The Brendan Gill Lecture will be presented at 6:00 p.m. by Susanna Moore (“The Lost Wife: A Novel.”) Click here to register.

“On the Use and Abuse of Religion for Life” is slated for Saturday at 10:30 a.m. with Elizabeth Bucar, (“Stealing My Religion: Not Just Any Cultural Appropriation”) in conversation with Bob Smietana (“Reorganized Religion: The Reshaping of the American Church and Why it Matters.”) Click here to register.

“Inspired by the Legacy of Anne Garrels” will be offered Saturday at 1:00 p.m. George Packer (“The Last Best Hope: America in Crisis and Renewal”) will appear in conversation with Elizabeth Becker (“You Don’t Belong Here: How Three Women Rewrote the Story of War.”) Click here to register.

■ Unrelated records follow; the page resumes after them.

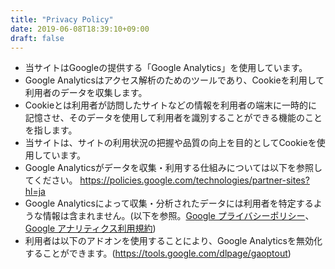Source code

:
 ```yaml
---
title: "Privacy Policy"
date: 2019-06-08T18:39:10+09:00
draft: false
---
```

* 当サイトはGoogleの提供する「Google Analytics」を使用しています。
* Google Analyticsはアクセス解析のためのツールであり、Cookieを利用して利用者のデータを収集します。
* Cookieとは利用者が訪問したサイトなどの情報を利用者の端末に一時的に記憶させ、そのデータを使用して利用者を識別することができる機能のことを指します。
* 当サイトは、サイトの利用状況の把握や品質の向上を目的としてCookieを使用しています。
* Google Analyticsがデータを収集・利用する仕組みについては以下を参照してください。
https://policies.google.com/technologies/partner-sites?hl=ja
* Google Analyticsによって収集・分析されたデータには利用者を特定するような情報は含まれません。(以下を参照。[Google プライバシーポリシー](https://policies.google.com/privacy)、[Google アナリティクス利用規約](https://marketingplatform.google.com/about/analytics/terms/jp/))
* 利用者は以下のアドオンを使用することにより、Google Analyticsを無効化することができます。(https://tools.google.com/dlpage/gaoptout)
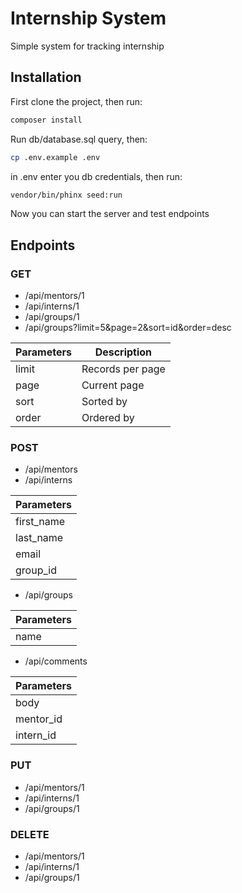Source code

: # Internship System
Simple system for tracking internship
## Installation
First clone the project, then run:
```bash
composer install
```
Run db/database.sql query, then:
```bash
cp .env.example .env
```
in .env enter you db credentials, then run:
```bash
vendor/bin/phinx seed:run
```
Now you can start the server and test endpoints

## Endpoints
### GET
 - /api/mentors/1
 - /api/interns/1
 - /api/groups/1
 - /api/groups?limit=5&page=2&sort=id&order=desc
 
 | Parameters  | Description     |
 | ----------- | --------------- |
 | limit       | Records per page|
 | page        | Current page    |
 | sort        | Sorted by       |
 | order       | Ordered by      |
 
### POST
 - /api/mentors 
 - /api/interns 
 
  | Parameters  |      
  | ----------- | 
  | first_name  |                 
  | last_name   |              
  | email       |
  | group_id    |
 
 - /api/groups
 
  | Parameters  |      
  | ----------- | 
  | name        |
  
   - /api/comments
   
   | Parameters  |      
   | ----------- | 
   | body        |
   | mentor_id   |
   | intern_id   |
  
### PUT 
 - /api/mentors/1 
 - /api/interns/1
 - /api/groups/1

### DELETE
 - /api/mentors/1 
 - /api/interns/1
 - /api/groups/1
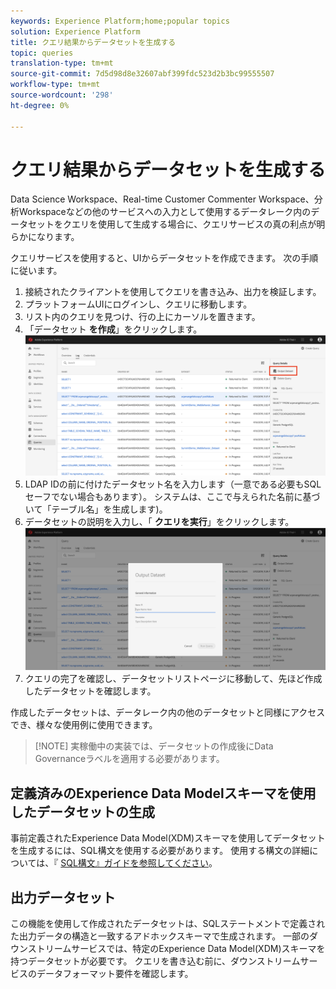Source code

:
 ```yaml
---
keywords: Experience Platform;home;popular topics
solution: Experience Platform
title: クエリ結果からデータセットを生成する
topic: queries
translation-type: tm+mt
source-git-commit: 7d5d98d8e32607abf399fdc523d2b3bc99555507
workflow-type: tm+mt
source-wordcount: '298'
ht-degree: 0%

---
```



# クエリ結果からデータセットを生成する

Data Science Workspace、Real-time Customer Commenter Workspace、分析Workspaceなどの他のサービスへの入力として使用するデータレーク内のデータセットをクエリを使用して生成する場合に、クエリサービスの真の利点が明らかになります。

クエリサービスを使用すると、UIからデータセットを作成できます。 次の手順に従います。

1. 接続されたクライアントを使用してクエリを書き込み、出力を検証します。
2. プラットフォームUIにログインし、クエリに移動します。
3. リスト内のクエリを見つけ、行の上にカーソルを置きます。
4. 「データセット **を作成**」をクリックします。 ![画像](../images/queries/create-datasets/click-create-dataset.png)
5. LDAP IDの前に付けたデータセット名を入力します（一意である必要もSQLセーフでない場合もあります）。 システムは、ここで与えられた名前に基づいて「テーブル名」を生成します)。
6. データセットの説明を入力し、「 **クエリを実行**」をクリックします。![画像](../images/queries/create-datasets/run-query.png)
7. クエリの完了を確認し、データセットリストページに移動して、先ほど作成したデータセットを確認します。

作成したデータセットは、データレーク内の他のデータセットと同様にアクセスでき、様々な使用例に使用できます。

>[!NOTE] 実稼働中の実装では、データセットの作成後にData Governanceラベルを適用する必要があります。

## 定義済みのExperience Data Modelスキーマを使用したデータセットの生成

事前定義されたExperience Data Model(XDM)スキーマを使用してデータセットを生成するには、SQL構文を使用する必要があります。 使用する構文の詳細については、『 [SQL構文』ガイドを参照してください](../sql/syntax.md#create-table-as-select)。

## 出力データセット

この機能を使用して作成されたデータセットは、SQLステートメントで定義された出力データの構造と一致するアドホックスキーマで生成されます。 一部のダウンストリームサービスでは、特定のExperience Data Model(XDM)スキーマを持つデータセットが必要です。 クエリを書き込む前に、ダウンストリームサービスのデータフォーマット要件を確認します。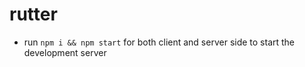 # rutter
- run ```npm i && npm start``` for both client and server side to start the development server
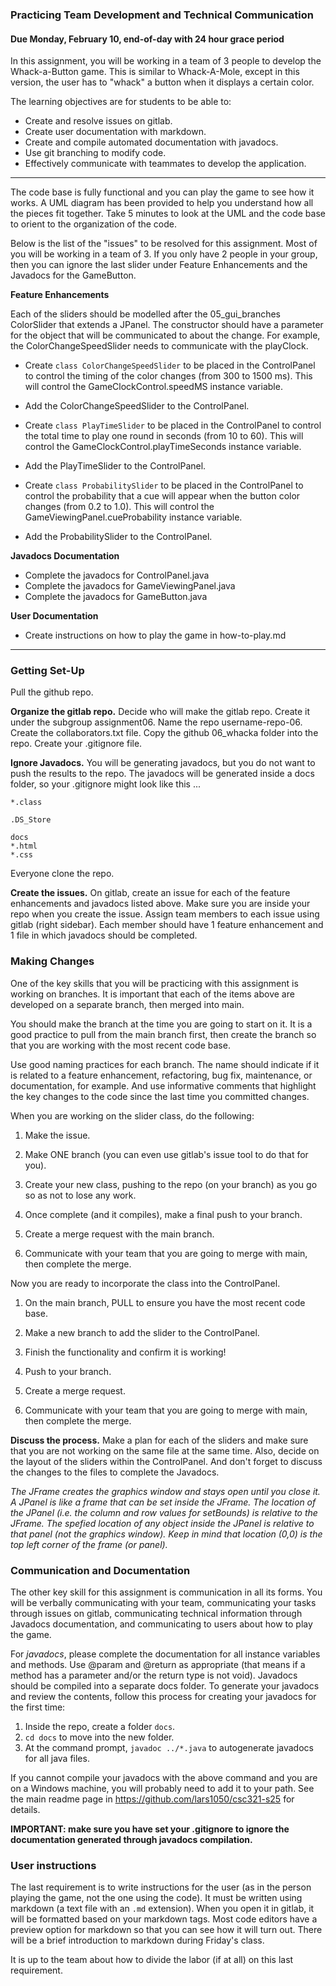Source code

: ### Practicing Team Development and Technical Communication

#### Due Monday, February 10, end-of-day with 24 hour grace period

In this assignment, you will be working in a team of 3 people to develop the Whack-a-Button game. This is similar to Whack-A-Mole, except in this version, the user has to "whack" a button when it displays a certain color.

The learning objectives are for students to be able to:
- Create and resolve issues on gitlab.
- Create user documentation with markdown.
- Create and compile automated documentation with javadocs.
- Use git branching to modify code.
- Effectively communicate with teammates to develop the application.

<hr>

The code base is fully functional and you can play the game to see how it works. A UML diagram has been provided to help you understand how all the pieces fit together. Take 5 minutes to look at the UML and the code base to orient to the organization of the code.

Below is the list of the "issues" to be resolved for this assignment. Most of you will be working in a team of 3. If you only have 2 people in your group, then you can ignore the last slider under Feature Enhancements and the Javadocs for the GameButton.

**Feature Enhancements**

Each of the sliders should be modelled after the 05\_gui\_branches ColorSlider that extends a JPanel. The constructor should have a parameter for the object that will be communicated to about the change. For example, the ColorChangeSpeedSlider needs to communicate with the playClock.

- Create `class ColorChangeSpeedSlider` to be placed in the ControlPanel to control the timing of the color changes (from 300 to 1500 ms). This will control the GameClockControl.speedMS instance variable. 

- Add the ColorChangeSpeedSlider to the ControlPanel.

- Create `class PlayTimeSlider` to be placed in the ControlPanel to control the total time to play one round in seconds (from 10 to 60). This will control the GameClockControl.playTimeSeconds instance variable.

- Add the PlayTimeSlider to the ControlPanel.

- Create `class ProbabilitySlider` to be placed in the ControlPanel to control the probability that a cue will appear when the button color changes (from 0.2 to 1.0). This will control the GameViewingPanel.cueProbability instance variable.

- Add the ProbabilitySlider to the ControlPanel.


**Javadocs Documentation**

- Complete the javadocs for ControlPanel.java
- Complete the javadocs for GameViewingPanel.java
- Complete the javadocs for GameButton.java


**User Documentation**

- Create instructions on how to play the game in how-to-play.md

<hr>

### Getting Set-Up

Pull the github repo.

**Organize the gitlab repo.** Decide who will make the gitlab repo. Create it under the subgroup assignment06. Name the repo username-repo-06. Create the collaborators.txt file. Copy the github 06\_whacka folder into the repo. Create your .gitignore file.

**Ignore Javadocs.** You will be generating javadocs, but you do not want to push the results to the repo. The javadocs will be generated inside a docs folder, so your .gitignore might look like this ...

```
*.class

.DS_Store

docs
*.html
*.css
```

Everyone clone the repo.

**Create the issues.** On gitlab, create an issue for each of the feature enhancements and javadocs listed above. Make sure you are inside your repo when you create the issue. Assign team members to each issue using gitlab (right sidebar). Each member should have 1 feature enhancement and 1 file in which javadocs should be completed. 


### Making Changes

One of the key skills that you will be practicing with this assignment is working on branches. It is important that each of the items above are developed on a separate branch, then merged into main.

You should make the branch at the time you are going to start on it. It is a good practice to pull from the main branch first, then create the branch so that you are working with the most recent code base.

Use good naming practices for each branch. The name should indicate if it is related to a feature enhancement, refactoring, bug fix, maintenance, or documentation, for example. And use informative comments that highlight the key changes to the code since the last time you committed changes. 

When you are working on the slider class, do the following:

1. Make the issue.

2. Make ONE branch (you can even use gitlab's issue tool to do that for you). 

3. Create your new class, pushing to the repo (on your branch) as you go so as not to lose any work.

4. Once complete (and it compiles), make a final push to your branch.

5. Create a merge request with the main branch.

6. Communicate with your team that you are going to merge with main, then complete the merge. 

Now you are ready to incorporate the class into the ControlPanel.

1. On the main branch, PULL to ensure you have the most recent code base.

2. Make a new branch to add the slider to the ControlPanel.

3. Finish the functionality and confirm it is working!

4. Push to your branch.

5. Create a merge request.

6. Communicate with your team that you are going to merge with main, then complete the merge.

**Discuss the process.** Make a plan for each of the sliders and make sure that you are not working on the same file at the same time. Also, decide on the layout of the sliders within the ControlPanel. And don't forget to discuss the changes to the files to complete the Javadocs.

_The JFrame creates the graphics window and stays open until you close it. A JPanel is like a frame that can be set inside the JFrame. The location of the JPanel (i.e. the column and row values for setBounds) is relative to the JFrame. The spefied location of any object inside the JPanel is relative to that panel (not the graphics window). Keep in mind that location (0,0) is the top left corner of the frame (or panel)._


### Communication and Documentation

The other key skill for this assignment is communication in all its forms. You will be verbally communicating with your team, communicating your tasks through issues on gitlab, communicating technical information through Javadocs documentation, and communicating to users about how to play the game.

For *javadocs*, please complete the documentation for all instance variables and methods. Use @param and @return as appropriate (that means if a method has a parameter and/or the return type is not void). Javadocs should be compiled into a separate docs folder. To generate your javadocs and review the contents, follow this process for creating your javadocs for the first time:

1. Inside the repo, create a folder `docs`.
2. `cd docs` to move into the new folder.
3. At the command prompt, `javadoc ../*.java` to autogenerate javadocs for all java files.

If you cannot compile your javadocs with the above command and you are on a Windows machine, you will probably need to add it to your path. See the main readme page in https://github.com/lars1050/csc321-s25 for details.

**IMPORTANT: make sure you have set your .gitignore to ignore the documentation generated through javadocs compilation.**


### User instructions

The last requirement is to write instructions for the user (as in the person playing the game, not the one using the code). It must be written using markdown (a text file with an `.md` extension). When you open it in gitlab, it will be formatted based on your markdown tags. Most code editors have a preview option for markdown so that you can see how it will turn out. There will be a brief introduction to markdown during Friday's class.

It is up to the team about how to divide the labor (if at all) on this last requirement.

“Liberalism and Resentment: Political Ideas and Emotions” is slated for 3:00 p.m. Saturday. Presenters will be Robert Schneider (“The Return of Resentment: The Rise and Decline and Rise Again of a Political Emotion”) in conversation with Samuel Moyn, (“Liberalism Against Itself: Cold War Intellectuals and the Making of Our Times.”) Click here to register.

“A Look at Contemporary America by Traveling Through History” will be 11:00 a.m. Sunday. Neil King Jr., (“American Ramble: A Walk of Memory and Renewal,”) will be in conversation with Rinker Buck (“Life on the Mississippi: An Epic American Adventure.” Click here to register.

The festival ends Sunday at 1:30 p.m. with “How the Changing Landscape Touches Us All—Humans and Non-Humans Alike.” Carl Salina, (“Alfie & Me: What Owls Know, What Humans Believe,”) will be the presenter. Click here to register.

Barbour Woods in Readers’ Choice Contest

Residents are asked to help nominate Barbour Woods for Best Hiking Trail in the third annual Readers’ Choice Awards from Rural Intelligence. These awards shine the spotlight on the most outstanding establishments, organizations, and people in the region, chosen by their readers.

The Norfolk Land Trust, trustee of the Woods, think the Barbour Woods trails deserve to be nominated. Several hiking trails loop from the main carriage trail and include views of Haystack Mountain, the Killarney Bridge and the Swamp Trail’s gorgeous vernal pools.

The nominations remain open through September 30. The site with the most nominations wins.